Later, Juliet thought a good deal about that conversation with Carol. Twenty-four hours ago she would have considered that if Max Ormathon made a fundamental mistake about his marriage, that was his affair. Now, with the remembrance of his strong and kind support so fresh in her mind, she thought she would be sorry to see him married to the wrong girl.

And nothing she had seen of Verity suggested that her cousin was the right girl.

Still, one could never be really wise about the relationships of other people, Juliet reminded herself. She had been mistaken enough even about Martin, heaven knew! It was not for her to say whether or not her cousin Verity would make Max Ormathon happy.

Late that evening, Carol’s husband came home, and in the first ten minutes Juliet realized why Carol was a happy woman.

Henry Denver was not a handsome or dashing type. Rather stockily built, he was dark, like his little daughter, but with none of her quick, effervescing spirits. Those she got from her mother. But he was quiet and reassuring, as certain and reliable as tomorrow’s dawn, and the rather slow gravity of his speech and manner was lit from time to time by flashes of unmalicious humor.

He obviously adored his family and was deeply attached to Max. To Juliet he extended a welcome as warm and unforced as Carol’s, and she knew that here was someone with whom she would always be most happily at ease.

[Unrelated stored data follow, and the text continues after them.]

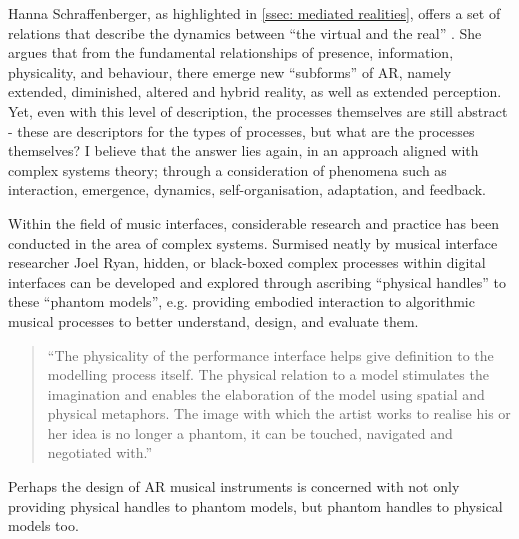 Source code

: Hanna Schraffenberger, as highlighted in \autoref{ssec: mediated realities}, offers a set of relations that describe the dynamics between “the virtual and the real” \citeyearpar{schraffenberger2018}. She argues that from the fundamental relationships of presence, information, physicality, and behaviour, there emerge new “subforms” of AR, namely extended, diminished, altered and hybrid reality, as well as extended perception. Yet, even with this level of description, the processes themselves are still abstract - these are descriptors for the types of processes, but what are the processes themselves? I believe that the answer lies again, in an approach aligned with complex systems theory; through a consideration of phenomena such as interaction, emergence, dynamics, self-organisation, adaptation, and feedback.

Within the field of music interfaces, considerable research and practice has been conducted in the area of complex systems. Surmised neatly by musical interface researcher Joel Ryan, hidden, or black-boxed complex processes within digital interfaces can be developed and explored through ascribing “physical handles” to these “phantom models”, e.g. providing embodied interaction to algorithmic musical processes to better understand, design, and evaluate them.
\begin{quote}
    “The physicality of the performance interface helps give definition to the modelling process itself. The physical relation to a model stimulates the imagination and enables the elaboration of the model using spatial and physical metaphors. The image with which the artist works to realise his or her idea is no longer a phantom, it can be touched, navigated and negotiated with.” \citeyearpar[p.5]{ryan1991}
\end{quote}
Perhaps the design of AR musical instruments is concerned with not only providing physical handles to phantom models, but phantom handles to physical models too.

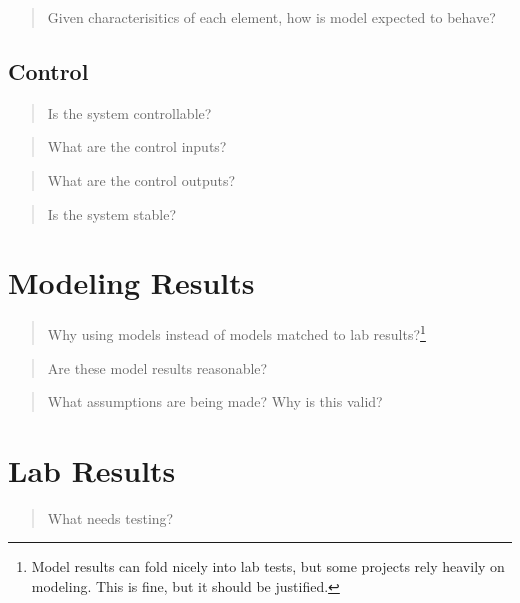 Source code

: \documentclass[
  10pt,
  draftcls,
  technote,
  letterpaper,
  oneside,
  onecolumn]{IEEEtran}
\begin{document}
\begin{quote}
Given characterisitics of each element, how is model expected to behave?
\end{quote}

\hypertarget{control}{%
\subsection{Control}\label{control}}

\begin{quote}
Is the system controllable?
\end{quote}

\begin{quote}
What are the control inputs?
\end{quote}

\begin{quote}
What are the control outputs?
\end{quote}

\begin{quote}
Is the system stable?
\end{quote}

\hypertarget{modeling-results}{%
\section{Modeling Results}\label{modeling-results}}

\begin{quote}
Why using models instead of models matched to lab results?\footnote{Model
  results can fold nicely into lab tests, but some projects rely heavily
  on modeling. This is fine, but it should be justified.}
\end{quote}

\begin{quote}
Are these model results reasonable?
\end{quote}

\begin{quote}
What assumptions are being made? Why is this valid?
\end{quote}

\hypertarget{lab-results}{%
\section{Lab Results}\label{lab-results}}

\begin{quote}
What needs testing?
\end{quote}
\end{document}
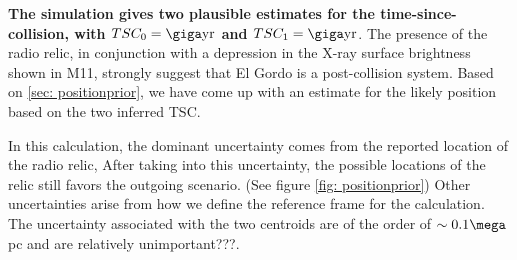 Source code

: \textbf{The simulation gives two plausible estimates for
the time-since-collision, with $TSC_0 = \giga \text{yr}$ and $TSC_1 = \giga
\text{yr}$}. The presence of the radio relic, in conjunction with a
depression in the X-ray surface brightness shown in M11, strongly suggest
that El Gordo is a post-collision system. 
Based on \ref{sec: positionprior}, we have come up with an estimate for the
likely position based on the two inferred TSC. 

In this calculation, the dominant uncertainty comes from the
reported location of the radio relic, 
After taking into this uncertainty, the possible locations of the relic still favors the
outgoing scenario. (See figure \ref{fig: positionprior}) Other
uncertainties arise from how we define the reference frame for the calculation. The
uncertainty associated with the two centroids are of the order
of $\sim 0.1 \mega$pc \citep{Jee13} and are relatively unimportant???.  




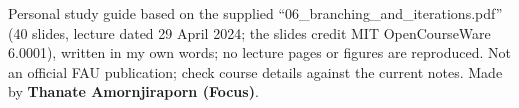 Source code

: \documentclass[11pt]{article}
\begin{document}
\vfill{\small Personal study guide based on the supplied “06\_branching\_and\_iterations.pdf” (40 slides, lecture dated 29 April 2024; the slides credit MIT OpenCourseWare 6.0001), written in my own words; no lecture pages or figures are reproduced. Not an official FAU publication; check course details against the current notes. Made by \textbf{Thanate Amornjiraporn (Focus)}.}
\end{document}
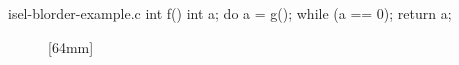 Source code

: \begin{filecontents*}{isel-blorder-example.c}
int f() {
  int a;
  do {
    a = g();
  } while (a == 0);
  return a;
}
\end{filecontents*}

\begin{figure}
  \centering%
                {}%
  \hspace{5mm}%
                [64mm]%
                {}%

  \vspace{\baselineskip}


\end{figure}
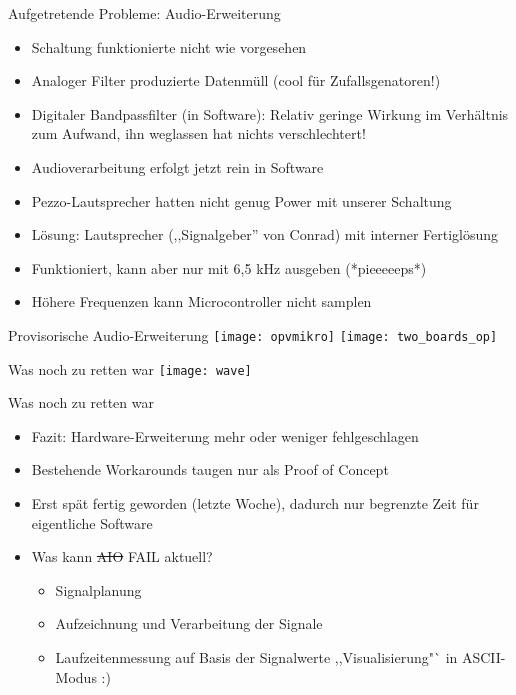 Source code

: \documentclass[fleqn,11pt]{beamer}
\begin{document}
\begin{frame}{Aufgetretende Probleme: Audio-Erweiterung}
	\begin{itemize}
	  \item  Schaltung funktionierte nicht wie vorgesehen
	  \item   Analoger Filter produzierte Datenmüll (cool für
	       Zufallsgenatoren!)
	     \item   Digitaler Bandpassfilter (in Software): Relativ
		  geringe Wirkung im
		     Verhältnis zum Aufwand, ihn weglassen hat nichts
		     verschlechtert!
		   \item	        Audioverarbeitung erfolgt jetzt rein in Software
		   \item   Pezzo-Lautsprecher hatten nicht genug Power
			   mit unserer Schaltung
			 \item 	      Lösung: Lautsprecher
			   (,,Signalgeber'' von Conrad) mit interner Fertiglösung
			 \item  Funktioniert, kann aber nur mit
				 6,5 kHz ausgeben (*pieeeeeps*)
			       \item	    Höhere Frequenzen kann  Microcontroller nicht samplen

	\end{itemize}
\end{frame}

\begin{frame}{Provisorische Audio-Erweiterung}
	\texttt{[image: opvmikro]}
	\texttt{[image: two\_boards\_op]}
      \end{frame}

      \begin{frame}{Was noch zu retten war}
	\texttt{[image: wave]}
      \end{frame}


      \begin{frame}{Was noch zu retten war}
	\begin{itemize}
	  \item	    Fazit: Hardware-Erweiterung mehr oder weniger fehlgeschlagen
	  \item Bestehende Workarounds taugen nur als Proof of Concept
	  \item   Erst spät fertig geworden (letzte Woche), dadurch nur
	           begrenzte  Zeit für eigentliche Software
		 \item Was kann \sout{AIO} FAIL aktuell?
		   \begin{itemize}
		     \item 	       Signalplanung
	          \item  Aufzeichnung und Verarbeitung der Signale
		  \item   Laufzeitenmessung auf Basis der Signalwerte
		        ,,Visualisierung"` in ASCII-Modus :)

	\end{itemize}
	\end{itemize}
      \end{frame}
\end{document}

Family life, of the rich, full, unforced variety, which existed at Bakandi, was something Juliet had never known, and she was delighted to find herself part of it. Isobel was a charming, intelligent child, and teaching her was as much a pleasure as a duty, and the rest of Juliet’s tasks were no more than she might have had if she had been Carol’s sister.

Now that Henry was home again, and Carol had a little less time for her brother, Max inevitably devoted rather more of his time to Juliet. He offered to teach her riding, assuring her that if she eventually settled in the country, this would be an essential.

On the whole, Juliet thought she was more likely to have to make her living in one of the big cities. But that did not make her any the less willing to accept Max’s offer and, in jodhpurs borrowed from Carol, she had her first riding lessons.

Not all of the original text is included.